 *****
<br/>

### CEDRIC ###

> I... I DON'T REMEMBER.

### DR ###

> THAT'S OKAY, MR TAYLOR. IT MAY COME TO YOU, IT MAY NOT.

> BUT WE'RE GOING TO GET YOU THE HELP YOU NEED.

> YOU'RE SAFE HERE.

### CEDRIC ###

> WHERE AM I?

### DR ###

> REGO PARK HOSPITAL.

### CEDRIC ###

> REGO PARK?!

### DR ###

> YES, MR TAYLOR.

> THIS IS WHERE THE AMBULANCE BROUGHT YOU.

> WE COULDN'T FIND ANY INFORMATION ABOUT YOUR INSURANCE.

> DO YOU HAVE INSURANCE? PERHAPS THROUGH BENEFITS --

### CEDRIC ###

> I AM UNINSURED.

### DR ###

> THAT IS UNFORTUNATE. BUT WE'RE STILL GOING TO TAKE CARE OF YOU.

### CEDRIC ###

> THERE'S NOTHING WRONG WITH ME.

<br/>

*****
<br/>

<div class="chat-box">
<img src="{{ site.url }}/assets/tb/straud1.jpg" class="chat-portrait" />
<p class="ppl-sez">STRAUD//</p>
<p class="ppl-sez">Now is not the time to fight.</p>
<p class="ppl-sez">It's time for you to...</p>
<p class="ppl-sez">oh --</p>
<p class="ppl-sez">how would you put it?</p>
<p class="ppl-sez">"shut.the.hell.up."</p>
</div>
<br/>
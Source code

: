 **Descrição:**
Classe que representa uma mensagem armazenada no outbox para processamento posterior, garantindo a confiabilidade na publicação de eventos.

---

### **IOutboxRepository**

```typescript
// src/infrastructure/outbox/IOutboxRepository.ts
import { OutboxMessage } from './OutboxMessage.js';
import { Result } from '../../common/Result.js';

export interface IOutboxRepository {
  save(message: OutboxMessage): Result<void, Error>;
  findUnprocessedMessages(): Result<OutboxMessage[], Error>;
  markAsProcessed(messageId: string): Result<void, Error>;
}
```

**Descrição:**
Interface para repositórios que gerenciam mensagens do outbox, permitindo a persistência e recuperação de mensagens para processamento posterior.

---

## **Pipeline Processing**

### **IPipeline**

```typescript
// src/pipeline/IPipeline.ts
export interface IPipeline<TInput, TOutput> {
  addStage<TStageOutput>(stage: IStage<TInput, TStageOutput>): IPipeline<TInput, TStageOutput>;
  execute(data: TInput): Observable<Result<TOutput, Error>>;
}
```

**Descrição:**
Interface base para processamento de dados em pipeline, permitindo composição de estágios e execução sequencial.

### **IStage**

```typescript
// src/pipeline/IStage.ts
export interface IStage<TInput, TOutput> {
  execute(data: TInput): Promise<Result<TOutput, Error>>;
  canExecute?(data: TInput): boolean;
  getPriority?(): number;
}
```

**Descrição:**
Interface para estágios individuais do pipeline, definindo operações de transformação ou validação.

◆ Instructions to follow: Return the entries exactly through the "you put it?</p>" line.

◆ Solution for this problem:
 *****
<br/>

### CEDRIC ###

> I... I DON'T REMEMBER.

### DR ###

> THAT'S OKAY, MR TAYLOR. IT MAY COME TO YOU, IT MAY NOT.

> BUT WE'RE GOING TO GET YOU THE HELP YOU NEED.

> YOU'RE SAFE HERE.

### CEDRIC ###

> WHERE AM I?

### DR ###

> REGO PARK HOSPITAL.

### CEDRIC ###

> REGO PARK?!

### DR ###

> YES, MR TAYLOR.

> THIS IS WHERE THE AMBULANCE BROUGHT YOU.

> WE COULDN'T FIND ANY INFORMATION ABOUT YOUR INSURANCE.

> DO YOU HAVE INSURANCE? PERHAPS THROUGH BENEFITS --

### CEDRIC ###

> I AM UNINSURED.

### DR ###

> THAT IS UNFORTUNATE. BUT WE'RE STILL GOING TO TAKE CARE OF YOU.

### CEDRIC ###

> THERE'S NOTHING WRONG WITH ME.

<br/>

*****
<br/>

<div class="chat-box">
<img src="{{ site.url }}/assets/tb/straud1.jpg" class="chat-portrait" />
<p class="ppl-sez">STRAUD//</p>
<p class="ppl-sez">Now is not the time to fight.</p>
<p class="ppl-sez">It's time for you to...</p>
<p class="ppl-sez">oh --</p>
<p class="ppl-sez">how would you put it?</p>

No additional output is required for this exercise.